Instructions to follow ▸ All lines from the one containing "## Clearing Cache" through the end of the data below are to be transcribed exactly. Leave out the rest.

(Data shown)

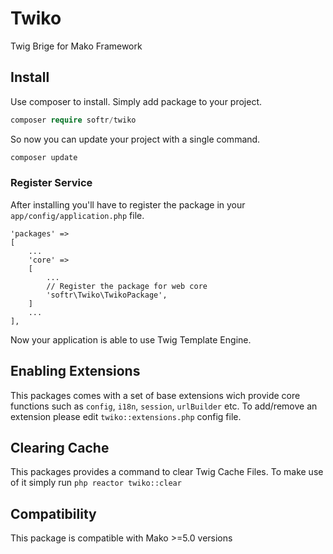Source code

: # Twiko

Twig Brige for Mako Framework

## Install

Use composer to install. Simply add package to your project.

```php
composer require softr/twiko
```

So now you can update your project with a single command.

```php
composer update
```


### Register Service

After installing you'll have to register the package in your ``app/config/application.php`` file.

```
'packages' =>
[
    ...
    'core' =>
    [
        ...
        // Register the package for web core
        'softr\Twiko\TwikoPackage',
    ]
    ...
],
```

Now your application is able to use Twig Template Engine.

## Enabling Extensions

This packages comes with a set of base extensions wich provide core functions such as ``config``, ``i18n``, ``session``, ``urlBuilder`` etc. To add/remove an extension please edit ``twiko::extensions.php`` config file.

## Clearing Cache

This packages provides a command to clear Twig Cache Files. To make use of it simply run ``php reactor twiko::clear``

## Compatibility

This package is compatible with Mako >=5.0 versions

(End Data shown)

Task result ▸
## Clearing Cache

This packages provides a command to clear Twig Cache Files. To make use of it simply run ``php reactor twiko::clear``

## Compatibility

This package is compatible with Mako >=5.0 versions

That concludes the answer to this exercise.